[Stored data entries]
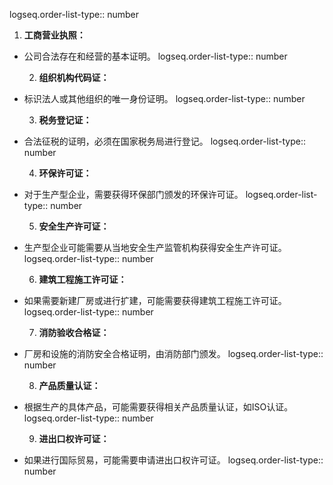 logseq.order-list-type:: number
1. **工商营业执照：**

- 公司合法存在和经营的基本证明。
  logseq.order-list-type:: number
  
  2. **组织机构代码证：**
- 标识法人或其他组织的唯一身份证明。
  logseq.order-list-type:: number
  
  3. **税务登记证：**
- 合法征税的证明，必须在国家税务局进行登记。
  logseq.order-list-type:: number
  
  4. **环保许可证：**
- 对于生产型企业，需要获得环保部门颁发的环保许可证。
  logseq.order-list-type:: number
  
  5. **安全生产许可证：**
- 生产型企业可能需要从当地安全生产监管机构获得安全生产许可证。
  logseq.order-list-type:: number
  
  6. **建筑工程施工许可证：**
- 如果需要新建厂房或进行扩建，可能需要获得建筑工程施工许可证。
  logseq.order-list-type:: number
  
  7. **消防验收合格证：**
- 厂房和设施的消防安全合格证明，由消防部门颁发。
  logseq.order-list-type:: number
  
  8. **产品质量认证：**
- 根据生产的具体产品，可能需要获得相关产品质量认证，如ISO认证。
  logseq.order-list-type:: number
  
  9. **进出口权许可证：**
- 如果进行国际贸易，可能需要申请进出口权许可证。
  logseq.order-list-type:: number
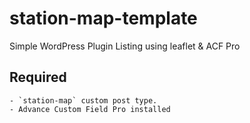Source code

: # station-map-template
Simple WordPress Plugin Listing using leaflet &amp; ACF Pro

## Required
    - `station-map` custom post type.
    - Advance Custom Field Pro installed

# GOAL OF THE EXERCISE:
Leave out the images and copy every record above exactly.

# ANSWER SPACE:
 logseq.order-list-type:: number
1. **工商营业执照：**

- 公司合法存在和经营的基本证明。
  logseq.order-list-type:: number
  
  2. **组织机构代码证：**
- 标识法人或其他组织的唯一身份证明。
  logseq.order-list-type:: number
  
  3. **税务登记证：**
- 合法征税的证明，必须在国家税务局进行登记。
  logseq.order-list-type:: number
  
  4. **环保许可证：**
- 对于生产型企业，需要获得环保部门颁发的环保许可证。
  logseq.order-list-type:: number
  
  5. **安全生产许可证：**
- 生产型企业可能需要从当地安全生产监管机构获得安全生产许可证。
  logseq.order-list-type:: number
  
  6. **建筑工程施工许可证：**
- 如果需要新建厂房或进行扩建，可能需要获得建筑工程施工许可证。
  logseq.order-list-type:: number
  
  7. **消防验收合格证：**
- 厂房和设施的消防安全合格证明，由消防部门颁发。
  logseq.order-list-type:: number
  
  8. **产品质量认证：**
- 根据生产的具体产品，可能需要获得相关产品质量认证，如ISO认证。
  logseq.order-list-type:: number
  
  9. **进出口权许可证：**
- 如果进行国际贸易，可能需要申请进出口权许可证。
  logseq.order-list-type:: number
Source code

: # station-map-template
Simple WordPress Plugin Listing using leaflet &amp; ACF Pro

## Required
    - `station-map` custom post type.
    - Advance Custom Field Pro installed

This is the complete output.